Medindia LOGIN REGISTER
Medindia

Virginia Bans Smoking in Most Restaurants and Bars

by Savitha C Muppala on Dec 1 2009 9:08 PM

The US state of Virginia has imposed a ban on smoking in most restaurants and bars as of midnight on Tuesday.

"December 1st is an historic day in that we are enacting a smoking ban across the Commonwealth, which is a tobacco state," Gary Hagy, director of the Virginia Department of Health's division of food and environmental services, told AFP.

Outgoing Governor Tim Kaine has called on state residents to dine out on Tuesday, "when the daily special will be smoke-free air," said Hagy.

"A lot of people are very excited. They've been wanting to go non-smoking but kind of needed a little reason to go non-smoking and this has provided that for them," said Hagy.

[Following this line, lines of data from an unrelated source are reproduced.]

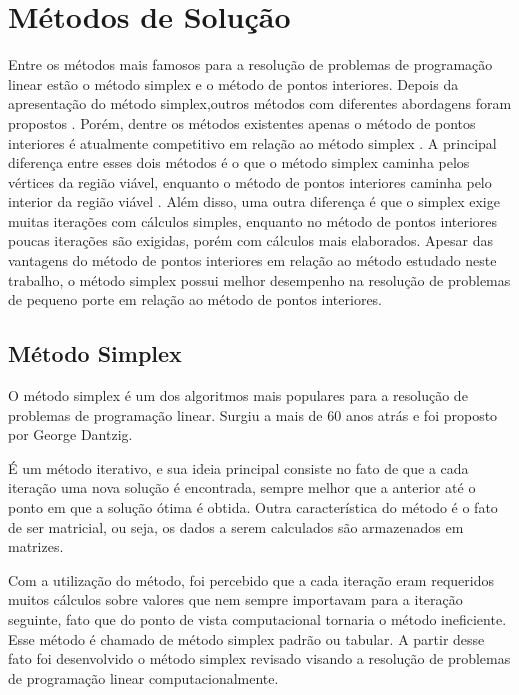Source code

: \chapter{Métodos de Solução}
Entre os métodos mais famosos para a resolução de problemas de programação linear estão o método simplex  e o método de pontos interiores. 
Depois da apresentação do método simplex,outros métodos com diferentes abordagens foram propostos \cite{Todd}. Porém, dentre os métodos existentes apenas o método de pontos interiores é atualmente competitivo em relação ao método simplex . 
A principal diferença entre esses dois métodos é o que o método simplex caminha pelos vértices da região viável, enquanto o método de pontos interiores caminha pelo interior da região viável \cite{MaculanPI}. Além disso, uma outra diferença é que o simplex exige muitas iterações com cálculos simples, enquanto no método de pontos interiores poucas iterações são exigidas, porém com cálculos mais elaborados.
Apesar das vantagens do método de pontos interiores em relação ao método estudado neste trabalho, o método simplex possui melhor desempenho na resolução de problemas de pequeno porte em relação ao método de pontos interiores.

\section{Método Simplex}
O método simplex é um dos algoritmos mais populares para a resolução de problemas de programação linear. Surgiu a mais de 60 anos atrás e foi proposto por George Dantzig.  

É um método iterativo, e sua ideia principal consiste no fato de que a cada iteração uma nova solução é encontrada, sempre melhor que a anterior até o ponto em que a solução ótima é obtida. Outra característica do método é o fato de ser matricial, ou seja, os dados a serem calculados são armazenados em matrizes.  

Com a utilização do método, foi percebido que a cada iteração eram requeridos muitos cálculos sobre valores que nem sempre importavam para a iteração seguinte, fato que do ponto de vista computacional tornaria o método ineficiente. Esse método é chamado de método simplex padrão ou tabular. A partir desse fato foi desenvolvido o método simplex revisado visando a resolução de problemas de programação linear computacionalmente.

But Jimmy Cirrito, who runs a bar in Herndon, Virginia, near Washington, was less than happy with the new law.

"It's not really a ban because the Virginia government said if there's a separate room with ventilation and a door, people can smoke there. So there are bars all around me where people can still go and smoke. But I can't do anything to my bar -- it's in a 100-year-old building," Cirrito told AFP.

"And it's not as if I'm letting people smoke marijuana or do things that are illegal. I'm allowing them to smoke a cigarette that they bought in a machine in my bar or in the 7-Eleven across the street," Cirrito, a life-long non-smoker, said.

Advertisement
Virginia joins 27 other states and the US capital, Washington DC, in enacting legislation prohibiting smoking in restaurants.

But for Virginia, banning smoking carries great significance because the history of the state -- or commonwealth as it is called -- is inextricably linked to tobacco.

Advertisement
English settler John Rolfe -- who went on to marry Pocahontas, the native American princess -- planted tobacco in the settlement of Jamestown in 1612.

Two years later, the first shipment of Virginia tobacco was sold in London, and by 1639, tobacco had become the American colonies' chief export.